SWIGATHA RATING 9/10
Like many of her novels, it is perhaps most famous for the ingenuity of its conclusion, but I think it is among the best-written and funniest of all of them (the mah jongg evening is a great read). It is not always appreciated how amusing Agatha Christie’s writing can be.
So, the book rates almost – as the mah jongg players might say in the Shanghai Club – “Tin Ho”, the Perfect Winning: it nearly got a 10 but, however brilliant the idea behind the plot is, I don’t think its timing works, especially when you re-read the book.
MY BOOK Fontana, 1963, 3/6d

A great Tom Adams cover, referencing the Tunisian dagger used in the murder and made memorable by the inclusion of the insect crawling up the dead man’s back. Insects would feature in many of his later covers.
There is a daft and irrelevant spiel on the back – for a start, the “letter” precipitated the murder rather than coming afterwards.

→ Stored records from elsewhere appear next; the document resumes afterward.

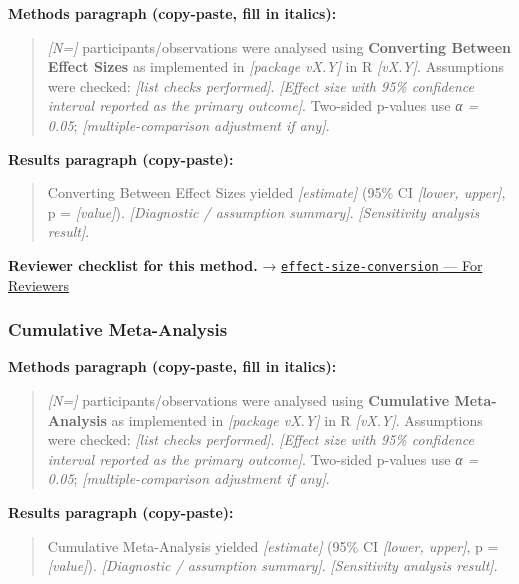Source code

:\documentclass[
]{article}
\begin{document}
\textbf{Methods paragraph (copy-paste, fill in italics):}

\begin{quote}
\emph{{[}N={]}} participants/observations were analysed using
\textbf{Converting Between Effect Sizes} as implemented in
\emph{{[}package vX.Y{]}} in R \emph{{[}vX.Y{]}}. Assumptions were
checked: \emph{{[}list checks performed{]}}. \emph{{[}Effect size with
95\% confidence interval reported as the primary outcome{]}}. Two-sided
p-values use \emph{α = 0.05}; \emph{{[}multiple-comparison adjustment if
any{]}}.
\end{quote}

\textbf{Results paragraph (copy-paste):}

\begin{quote}
Converting Between Effect Sizes yielded \emph{{[}estimate{]}} (95\% CI
\emph{{[}lower, upper{]}}, p = \emph{{[}value{]}}). \emph{{[}Diagnostic
/ assumption summary{]}}. \emph{{[}Sensitivity analysis result{]}}.
\end{quote}

\textbf{Reviewer checklist for this method.} →
\href{../chapters/15-metaanalysis/effect-size-conversion.Rmd\#for-reviewers}{\texttt{effect-size-conversion}
--- For Reviewers}

\subsubsection{Cumulative Meta-Analysis}\label{cumulative-meta-analysis}

\textbf{Methods paragraph (copy-paste, fill in italics):}

\begin{quote}
\emph{{[}N={]}} participants/observations were analysed using
\textbf{Cumulative Meta-Analysis} as implemented in \emph{{[}package
vX.Y{]}} in R \emph{{[}vX.Y{]}}. Assumptions were checked: \emph{{[}list
checks performed{]}}. \emph{{[}Effect size with 95\% confidence interval
reported as the primary outcome{]}}. Two-sided p-values use \emph{α =
0.05}; \emph{{[}multiple-comparison adjustment if any{]}}.
\end{quote}

\textbf{Results paragraph (copy-paste):}

\begin{quote}
Cumulative Meta-Analysis yielded \emph{{[}estimate{]}} (95\% CI
\emph{{[}lower, upper{]}}, p = \emph{{[}value{]}}). \emph{{[}Diagnostic
/ assumption summary{]}}. \emph{{[}Sensitivity analysis result{]}}.
\end{quote}
\end{document}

The “Also available …” section at the back of these books is often entertaining, and this one included a somewhat hysterical extract from A Question of Proof by Nicholas Blake. Blake was the pseudonym of Cecil Day Lewis, poet laureate, father of actor Daniel and an unlikely author for a paragraph such as this.
WHAT HAPPENED NEXT
This is the book with which Agatha Christie came of age as a crime novelist of moment. It was also the one current at the time that she disappeared for 11 days, sparking off a manhunt and a huge amount of publicity, something that aroused the (unfair) suspicions of Sir Arthur Conan Doyle among others as to her motives.
Within a couple of years, the character of Caroline Sheppard had been transformed by Agatha Christie into that of Miss Marple, with the publication of The Thirteen Problems.

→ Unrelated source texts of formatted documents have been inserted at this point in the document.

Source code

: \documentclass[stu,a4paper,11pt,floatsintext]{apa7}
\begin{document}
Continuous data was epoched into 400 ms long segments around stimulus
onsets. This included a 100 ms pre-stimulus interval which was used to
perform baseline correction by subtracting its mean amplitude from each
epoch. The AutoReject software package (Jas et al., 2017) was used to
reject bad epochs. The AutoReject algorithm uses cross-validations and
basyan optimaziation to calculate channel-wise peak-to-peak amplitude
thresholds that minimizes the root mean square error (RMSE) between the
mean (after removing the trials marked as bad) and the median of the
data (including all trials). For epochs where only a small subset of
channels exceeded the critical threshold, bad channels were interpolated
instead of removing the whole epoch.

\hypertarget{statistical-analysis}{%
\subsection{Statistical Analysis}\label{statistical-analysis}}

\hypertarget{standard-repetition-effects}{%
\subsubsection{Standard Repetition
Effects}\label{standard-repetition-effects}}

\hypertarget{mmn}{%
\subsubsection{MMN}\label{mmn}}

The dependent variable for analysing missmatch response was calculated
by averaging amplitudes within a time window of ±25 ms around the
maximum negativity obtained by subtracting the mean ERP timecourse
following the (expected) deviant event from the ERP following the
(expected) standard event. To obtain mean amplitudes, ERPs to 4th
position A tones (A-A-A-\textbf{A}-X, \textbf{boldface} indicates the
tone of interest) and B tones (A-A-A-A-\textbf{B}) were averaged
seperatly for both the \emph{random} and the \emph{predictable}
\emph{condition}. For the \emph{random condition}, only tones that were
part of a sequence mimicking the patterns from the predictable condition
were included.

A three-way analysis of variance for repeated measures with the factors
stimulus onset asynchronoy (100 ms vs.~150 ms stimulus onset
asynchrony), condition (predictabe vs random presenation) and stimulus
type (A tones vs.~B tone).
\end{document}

For the rest of the literary world, Ackroyd‘s publication sparked a controversy about the “fairness” of the plot that rages to this day. Among those contributing to the debate have been Roland Barthes, Umberto Eco and Raymond Chandler, plus myriad psychoanalysts and literature professors. One such was Professeur Pierre Bayard, whose book Who killed Roger Ackroyd? (“Qui a tué Roger Ackroyd?”) argued that during the case Poirot was suffering from delusions, that Sheppard was innocent and that his confession was made to protect the real culprit, his beloved sister…
It might sound absurd that the minds of the great should be troubled by a whodunit plot twist, but a discussion about what readers can know, and what they fill in for themselves when reading a book for the first time, is interesting in the context of any novel, and especially one like this that is narrated by a liar (by omission, as Sheppard is)*.
It should also be said that the American writer Edmund Wilson wrote an article in the New Yorker in the 1940s entitled “Who Cares Who Killed Roger Ackroyd?”
* For an absolutely brilliant example of economical-with-the-truth narration, in various guises, Ian Pears’ An Instance of the Fingerpost is highly recommended.
ADAPTATIONS
The Murder of Roger Ackroyd was the first swigatha to be turned into a play (“Alibi”). The original cast featured Charles Laughton as Hercule Poirot; he later appeared, memorably, as Counsel for the Defence in the film version of one of her own plays, The Witness for the Prosecution. Another version of this is currently (2016) being made.
There was a disappointing Granada TV adaptation in 2000 featuring the estimable David Suchet as Poirot. It reflected none of the charm or humour of the book, and changed the ending to involve Caroline Sheppard as a guilty party. Interestingly, Professeur Bayard’s book was published in the UK in 2000 – maybe the producers had read it…
Swigathas have sold as many copies in foreign languages as in English. There was a Russian film made in 2002: Neudatcha Poirot (“Poirot’s Failure”), of which I have only seen excerpts. The title is an interesting one – maybe the director had also read Bayard (or seen the ITV version)…
In 2007 Gilbert Adair wrote The Act of Roger Murgatroyd, which takes the role of the narrator to yet another level.. A good title if nothing else! And so it goes on, and so it will continue to do.